## Aim of the task
From the first line to the last, give the material again exactly, without the images.

[Available data]

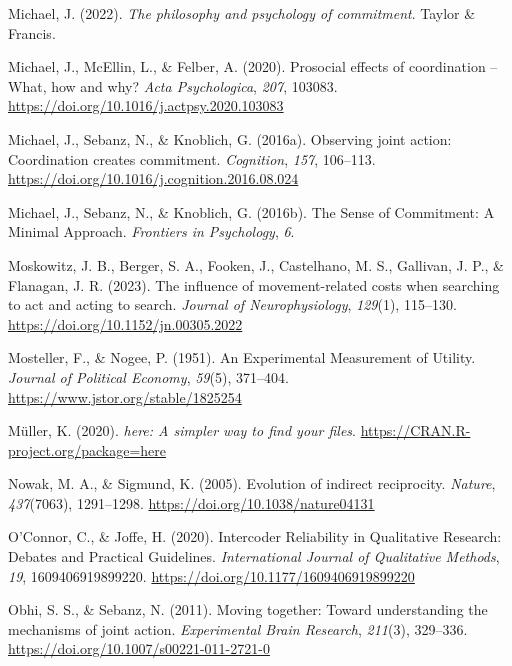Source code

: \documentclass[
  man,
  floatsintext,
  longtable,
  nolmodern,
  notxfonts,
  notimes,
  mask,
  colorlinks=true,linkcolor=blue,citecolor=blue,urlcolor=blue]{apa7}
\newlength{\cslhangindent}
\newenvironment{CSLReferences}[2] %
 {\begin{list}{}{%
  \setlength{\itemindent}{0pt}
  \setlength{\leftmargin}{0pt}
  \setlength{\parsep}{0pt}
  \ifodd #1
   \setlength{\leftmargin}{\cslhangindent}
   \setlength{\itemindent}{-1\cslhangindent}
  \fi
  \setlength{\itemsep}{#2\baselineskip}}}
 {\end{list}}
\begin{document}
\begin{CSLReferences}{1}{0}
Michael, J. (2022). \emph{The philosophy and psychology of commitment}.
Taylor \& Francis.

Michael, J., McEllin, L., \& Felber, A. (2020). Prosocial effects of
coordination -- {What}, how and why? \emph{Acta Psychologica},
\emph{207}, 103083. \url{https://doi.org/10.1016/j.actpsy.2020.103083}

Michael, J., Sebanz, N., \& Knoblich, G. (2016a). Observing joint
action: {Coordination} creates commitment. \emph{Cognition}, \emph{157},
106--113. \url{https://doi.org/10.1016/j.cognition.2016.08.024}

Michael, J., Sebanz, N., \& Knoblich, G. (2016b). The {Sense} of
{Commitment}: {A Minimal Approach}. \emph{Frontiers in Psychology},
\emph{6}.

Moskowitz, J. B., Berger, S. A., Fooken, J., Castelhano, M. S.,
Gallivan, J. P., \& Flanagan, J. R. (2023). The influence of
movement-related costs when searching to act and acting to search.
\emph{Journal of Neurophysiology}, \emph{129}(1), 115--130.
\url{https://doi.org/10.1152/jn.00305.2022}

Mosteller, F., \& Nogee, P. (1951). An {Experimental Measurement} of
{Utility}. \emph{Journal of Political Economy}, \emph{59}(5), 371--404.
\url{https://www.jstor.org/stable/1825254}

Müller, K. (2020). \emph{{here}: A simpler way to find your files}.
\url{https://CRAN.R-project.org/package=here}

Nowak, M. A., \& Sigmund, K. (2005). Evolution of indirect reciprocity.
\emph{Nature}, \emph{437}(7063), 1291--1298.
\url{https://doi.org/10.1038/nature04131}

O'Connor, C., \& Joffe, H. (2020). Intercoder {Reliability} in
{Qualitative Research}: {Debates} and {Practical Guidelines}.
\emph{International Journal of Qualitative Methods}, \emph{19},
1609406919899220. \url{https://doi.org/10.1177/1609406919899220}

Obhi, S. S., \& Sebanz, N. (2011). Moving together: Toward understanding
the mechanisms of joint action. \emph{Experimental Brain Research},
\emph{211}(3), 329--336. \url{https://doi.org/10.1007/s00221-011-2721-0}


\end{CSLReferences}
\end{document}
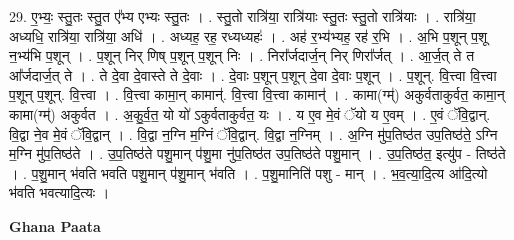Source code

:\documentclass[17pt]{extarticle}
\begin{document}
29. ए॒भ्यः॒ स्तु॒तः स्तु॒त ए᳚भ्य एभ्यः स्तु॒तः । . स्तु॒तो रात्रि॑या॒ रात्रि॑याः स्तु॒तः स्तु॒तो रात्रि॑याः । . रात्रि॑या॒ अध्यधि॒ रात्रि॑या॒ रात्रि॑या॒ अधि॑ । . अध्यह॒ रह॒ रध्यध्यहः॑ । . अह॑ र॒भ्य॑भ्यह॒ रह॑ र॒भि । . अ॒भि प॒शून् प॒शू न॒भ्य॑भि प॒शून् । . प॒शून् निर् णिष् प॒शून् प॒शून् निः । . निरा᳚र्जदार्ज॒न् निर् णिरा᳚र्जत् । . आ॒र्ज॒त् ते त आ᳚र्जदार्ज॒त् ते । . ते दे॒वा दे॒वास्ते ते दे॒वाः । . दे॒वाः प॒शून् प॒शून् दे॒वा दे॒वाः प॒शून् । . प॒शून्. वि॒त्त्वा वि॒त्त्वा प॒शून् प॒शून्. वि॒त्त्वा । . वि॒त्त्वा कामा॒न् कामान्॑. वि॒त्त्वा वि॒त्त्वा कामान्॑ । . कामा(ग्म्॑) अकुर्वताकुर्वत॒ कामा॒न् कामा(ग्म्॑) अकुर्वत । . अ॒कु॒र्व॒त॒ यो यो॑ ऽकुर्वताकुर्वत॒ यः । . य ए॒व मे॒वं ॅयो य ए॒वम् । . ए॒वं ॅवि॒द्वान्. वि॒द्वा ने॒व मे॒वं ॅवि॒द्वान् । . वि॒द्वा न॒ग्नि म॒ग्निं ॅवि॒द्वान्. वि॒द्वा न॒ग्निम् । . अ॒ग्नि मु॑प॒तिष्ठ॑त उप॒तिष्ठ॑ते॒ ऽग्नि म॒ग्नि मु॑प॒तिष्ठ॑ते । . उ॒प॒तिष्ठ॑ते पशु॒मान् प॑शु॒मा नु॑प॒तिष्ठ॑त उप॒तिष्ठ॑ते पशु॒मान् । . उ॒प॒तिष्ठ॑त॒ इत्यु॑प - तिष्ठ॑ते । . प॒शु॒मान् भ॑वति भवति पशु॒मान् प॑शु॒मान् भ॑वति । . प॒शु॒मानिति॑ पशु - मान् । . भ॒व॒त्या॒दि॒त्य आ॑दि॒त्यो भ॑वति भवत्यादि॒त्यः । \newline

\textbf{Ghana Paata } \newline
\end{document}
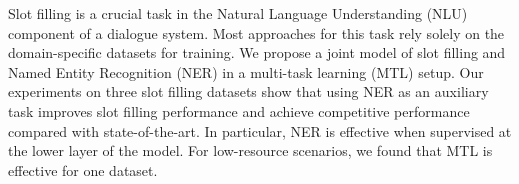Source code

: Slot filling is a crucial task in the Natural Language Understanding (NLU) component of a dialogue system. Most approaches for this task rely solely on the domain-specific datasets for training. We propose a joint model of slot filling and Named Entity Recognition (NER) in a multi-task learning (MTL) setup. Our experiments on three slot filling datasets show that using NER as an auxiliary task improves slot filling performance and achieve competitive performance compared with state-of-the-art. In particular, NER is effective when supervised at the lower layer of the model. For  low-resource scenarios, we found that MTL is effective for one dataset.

[/Available data]

## Solution below
Source code

: \documentclass[
  man,
  floatsintext,
  longtable,
  nolmodern,
  notxfonts,
  notimes,
  mask,
  colorlinks=true,linkcolor=blue,citecolor=blue,urlcolor=blue]{apa7}
\newlength{\cslhangindent}
\newenvironment{CSLReferences}[2] %
 {\begin{list}{}{%
  \setlength{\itemindent}{0pt}
  \setlength{\leftmargin}{0pt}
  \setlength{\parsep}{0pt}
  \ifodd #1
   \setlength{\leftmargin}{\cslhangindent}
   \setlength{\itemindent}{-1\cslhangindent}
  \fi
  \setlength{\itemsep}{#2\baselineskip}}}
 {\end{list}}
\begin{document}
\begin{CSLReferences}{1}{0}
Michael, J. (2022). \emph{The philosophy and psychology of commitment}.
Taylor \& Francis.

Michael, J., McEllin, L., \& Felber, A. (2020). Prosocial effects of
coordination -- {What}, how and why? \emph{Acta Psychologica},
\emph{207}, 103083. \url{https://doi.org/10.1016/j.actpsy.2020.103083}

Michael, J., Sebanz, N., \& Knoblich, G. (2016a). Observing joint
action: {Coordination} creates commitment. \emph{Cognition}, \emph{157},
106--113. \url{https://doi.org/10.1016/j.cognition.2016.08.024}

Michael, J., Sebanz, N., \& Knoblich, G. (2016b). The {Sense} of
{Commitment}: {A Minimal Approach}. \emph{Frontiers in Psychology},
\emph{6}.

Moskowitz, J. B., Berger, S. A., Fooken, J., Castelhano, M. S.,
Gallivan, J. P., \& Flanagan, J. R. (2023). The influence of
movement-related costs when searching to act and acting to search.
\emph{Journal of Neurophysiology}, \emph{129}(1), 115--130.
\url{https://doi.org/10.1152/jn.00305.2022}

Mosteller, F., \& Nogee, P. (1951). An {Experimental Measurement} of
{Utility}. \emph{Journal of Political Economy}, \emph{59}(5), 371--404.
\url{https://www.jstor.org/stable/1825254}

Müller, K. (2020). \emph{{here}: A simpler way to find your files}.
\url{https://CRAN.R-project.org/package=here}

Nowak, M. A., \& Sigmund, K. (2005). Evolution of indirect reciprocity.
\emph{Nature}, \emph{437}(7063), 1291--1298.
\url{https://doi.org/10.1038/nature04131}

O'Connor, C., \& Joffe, H. (2020). Intercoder {Reliability} in
{Qualitative Research}: {Debates} and {Practical Guidelines}.
\emph{International Journal of Qualitative Methods}, \emph{19},
1609406919899220. \url{https://doi.org/10.1177/1609406919899220}

Obhi, S. S., \& Sebanz, N. (2011). Moving together: Toward understanding
the mechanisms of joint action. \emph{Experimental Brain Research},
\emph{211}(3), 329--336. \url{https://doi.org/10.1007/s00221-011-2721-0}


\end{CSLReferences}
\end{document}
Source code

:\documentclass[17pt]{extarticle}
\begin{document}
29. ए॒भ्यः॒ स्तु॒तः स्तु॒त ए᳚भ्य एभ्यः स्तु॒तः । . स्तु॒तो रात्रि॑या॒ रात्रि॑याः स्तु॒तः स्तु॒तो रात्रि॑याः । . रात्रि॑या॒ अध्यधि॒ रात्रि॑या॒ रात्रि॑या॒ अधि॑ । . अध्यह॒ रह॒ रध्यध्यहः॑ । . अह॑ र॒भ्य॑भ्यह॒ रह॑ र॒भि । . अ॒भि प॒शून् प॒शू न॒भ्य॑भि प॒शून् । . प॒शून् निर् णिष् प॒शून् प॒शून् निः । . निरा᳚र्जदार्ज॒न् निर् णिरा᳚र्जत् । . आ॒र्ज॒त् ते त आ᳚र्जदार्ज॒त् ते । . ते दे॒वा दे॒वास्ते ते दे॒वाः । . दे॒वाः प॒शून् प॒शून् दे॒वा दे॒वाः प॒शून् । . प॒शून्. वि॒त्त्वा वि॒त्त्वा प॒शून् प॒शून्. वि॒त्त्वा । . वि॒त्त्वा कामा॒न् कामान्॑. वि॒त्त्वा वि॒त्त्वा कामान्॑ । . कामा(ग्म्॑) अकुर्वताकुर्वत॒ कामा॒न् कामा(ग्म्॑) अकुर्वत । . अ॒कु॒र्व॒त॒ यो यो॑ ऽकुर्वताकुर्वत॒ यः । . य ए॒व मे॒वं ॅयो य ए॒वम् । . ए॒वं ॅवि॒द्वान्. वि॒द्वा ने॒व मे॒वं ॅवि॒द्वान् । . वि॒द्वा न॒ग्नि म॒ग्निं ॅवि॒द्वान्. वि॒द्वा न॒ग्निम् । . अ॒ग्नि मु॑प॒तिष्ठ॑त उप॒तिष्ठ॑ते॒ ऽग्नि म॒ग्नि मु॑प॒तिष्ठ॑ते । . उ॒प॒तिष्ठ॑ते पशु॒मान् प॑शु॒मा नु॑प॒तिष्ठ॑त उप॒तिष्ठ॑ते पशु॒मान् । . उ॒प॒तिष्ठ॑त॒ इत्यु॑प - तिष्ठ॑ते । . प॒शु॒मान् भ॑वति भवति पशु॒मान् प॑शु॒मान् भ॑वति । . प॒शु॒मानिति॑ पशु - मान् । . भ॒व॒त्या॒दि॒त्य आ॑दि॒त्यो भ॑वति भवत्यादि॒त्यः । \newline

\textbf{Ghana Paata } \newline
\end{document}
Source code

: Slot filling is a crucial task in the Natural Language Understanding (NLU) component of a dialogue system. Most approaches for this task rely solely on the domain-specific datasets for training. We propose a joint model of slot filling and Named Entity Recognition (NER) in a multi-task learning (MTL) setup. Our experiments on three slot filling datasets show that using NER as an auxiliary task improves slot filling performance and achieve competitive performance compared with state-of-the-art. In particular, NER is effective when supervised at the lower layer of the model. For  low-resource scenarios, we found that MTL is effective for one dataset.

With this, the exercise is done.